The bullet had shattered my left collarbone and lodged in my shoulder. A fraction of an inch lower, the surgeon had told me almost breathlessly, and it would’ve severed my subclavian artery. I probably would have bled out in the ambulance. As it was, I could expect a full recovery after a few weeks’ rest. The same could not be said for Lamont Royale. Two .357 slugs to the forehead have a tendency to do that to a man.

“By the way,” Czarnek said, standing at the foot of my bed and watching the nurse work, “Royale wasn’t his real name. His real name was London Bridges.”

“Sure it was,” I said. “And I’m the Empire State Building.”

“I’m serious. London Bridges. I mean, who names their kid London Bridges?”

“My husband has a first cousin named April Showers,” Nurse Battle-Axe said.

“I knew a guy in high school named Burt Nurney,” I said.

Nobody laughed. Tough crowd. Czarnek cleared his throat and waited while the nurse finished patching me up.

“I know when I’m not wanted,” she said. “Press the button if you need anything. I probably won’t answer.”

“Big surprise there,” I said.

She gave me a wink and left.

As Czarnek explained it, London Bridges, aka Lamont Royale, was a young man with a past. He’d grown up in Miami, the youngest son of an African-American real estate developer and his Swedish-born wife, and dropped out of the University of Miami his sophomore year to attend culinary school, hitting the links during his off-hours to become a scratch golfer. But apparently he found criminal enterprises more entertaining. With multiple prison stints on priors ranging from burglary to assault, he eventually skipped out on parole and traded the Sunshine State for Las Vegas, there to reinvent himself, as so many others do. London Bridges became Lamont Royale, golf pro. While giving a private lesson one day, he taught my former father-in-law how to nail a fifty-yard bunker shot, then shared his secret recipe for beef bourguignon (applewood smoked bacon, heavy on the Côtes du Rhône). Within a week, Royale had quit his country club gig and moved into the penthouse to work for Carlisle full-time.

Somewhere along the way, Royale had also been recruited by Russian intelligence operative and oil broker Pavel Tarasov.
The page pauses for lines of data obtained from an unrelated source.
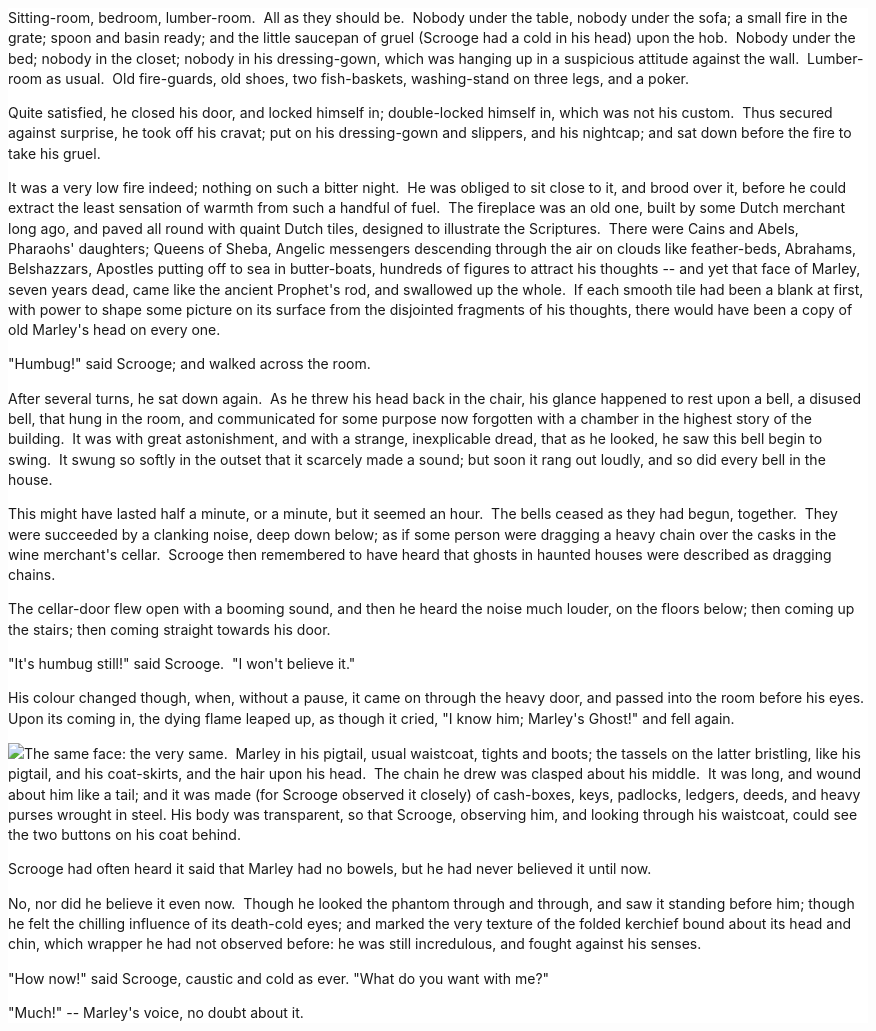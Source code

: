 Sitting-room, bedroom, lumber-room.  All as they should be.  Nobody under the table, nobody under the sofa; a small fire in the grate; spoon and basin ready; and the little saucepan of gruel (Scrooge had a cold in his head) upon the hob.  Nobody under the bed; nobody in the closet; nobody in his dressing-gown, which was hanging up in a suspicious attitude against the wall.  Lumber-room as usual.  Old fire-guards, old shoes, two fish-baskets, washing-stand on three legs, and a poker.

Quite satisfied, he closed his door, and locked himself in; double-locked himself in, which was not his custom.  Thus secured against surprise, he took off his cravat; put on his dressing-gown and slippers, and his nightcap; and sat down before the fire to take his gruel.

It was a very low fire indeed; nothing on such a bitter night.  He was obliged to sit close to it, and brood over it, before he could extract the least sensation of warmth from such a handful of fuel.  The fireplace was an old one, built by some Dutch merchant long ago, and paved all round with quaint Dutch tiles, designed to illustrate the Scriptures.  There were Cains and Abels, Pharaohs' daughters; Queens of Sheba, Angelic messengers descending through the air on clouds like feather-beds, Abrahams, Belshazzars, Apostles putting off to sea in butter-boats, hundreds of figures to attract his thoughts -- and yet that face of Marley, seven years dead, came like the ancient Prophet's rod, and swallowed up the whole.  If each smooth tile had been a blank at first, with power to shape some picture on its surface from the disjointed fragments of his thoughts, there would have been a copy of old Marley's head on every one.

"Humbug!" said Scrooge; and walked across the room.

After several turns, he sat down again.  As he threw his head back in the chair, his glance happened to rest upon a bell, a disused bell, that hung in the room, and communicated for some purpose now forgotten with a chamber in the highest story of the building.  It was with great astonishment, and with a strange, inexplicable dread, that as he looked, he saw this bell begin to swing.  It swung so softly in the outset that it scarcely made a sound; but soon it rang out loudly, and so did every bell in the house.

This might have lasted half a minute, or a minute, but it seemed an hour.  The bells ceased as they had begun, together.  They were succeeded by a clanking noise, deep down below; as if some person were dragging a heavy chain over the casks in the wine merchant's cellar.  Scrooge then remembered to have heard that ghosts in haunted houses were described as dragging chains.

The cellar-door flew open with a booming sound, and then he heard the noise much louder, on the floors below; then coming up the stairs; then coming straight towards his door.

"It's humbug still!" said Scrooge.  "I won't believe it."

His colour changed though, when, without a pause, it came on through the heavy door, and passed into the room before his eyes.  Upon its coming in, the dying flame leaped up, as though it cried, "I know him; Marley's Ghost!" and fell again.

![](https://www.stormfax.com/Marley1.jpg)The same face: the very same.  Marley in his pigtail, usual waistcoat, tights and boots; the tassels on the latter bristling, like his pigtail, and his coat-skirts, and the hair upon his head.  The chain he drew was clasped about his middle.  It was long, and wound about him like a tail; and it was made (for Scrooge observed it closely) of cash-boxes, keys, padlocks, ledgers, deeds, and heavy purses wrought in steel. His body was transparent, so that Scrooge, observing him, and looking through his waistcoat, could see the two buttons on his coat behind.

Scrooge had often heard it said that Marley had no bowels, but he had never believed it until now.

No, nor did he believe it even now.  Though he looked the phantom through and through, and saw it standing before him; though he felt the chilling influence of its death-cold eyes; and marked the very texture of the folded kerchief bound about its head and chin, which wrapper he had not observed before: he was still incredulous, and fought against his senses.

"How now!" said Scrooge, caustic and cold as ever. "What do you want with me?"

"Much!" -- Marley's voice, no doubt about it.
“Tarasov found out about his criminal record. He knew Royale was on the lam, so he blackmailed him,” Czarnek said. “Anytime Tarasov wanted him to pull some little caper for him, all he had to do was threaten to rat him out and Royale danced like a puppet.”

“How do you know all this?”

“Your new best friend, Richard Smith. Can’t shut the guy up. A regular Chatty Cathy. He’s down on the coronary ward. He feels damn lucky he and his daughter survived the whole thing.”

It was Royale, Czarnek said, who’d introduced Tarasov to my former father-in-law, Gil Carlisle. There was a fortune to be made in the Kashagan oil field. All Tarasov needed was a willing investor with deep pockets. As soon as Carlisle’s check cleared the bank, Tarasov intended to have him die “accidentally,” after which he would take over the entire operation.

“Tarasov gets wind that Echevarria’s doing some investigative work for Carlisle. He worries that Echevarria’ll find out shit that’ll squirrel the deal in Kazakhstan, so he decides to have Echevarria whacked. He sends Royale to Arizona with orders to convince a guy he knows out there who’s on the Russian payroll to do the killing.”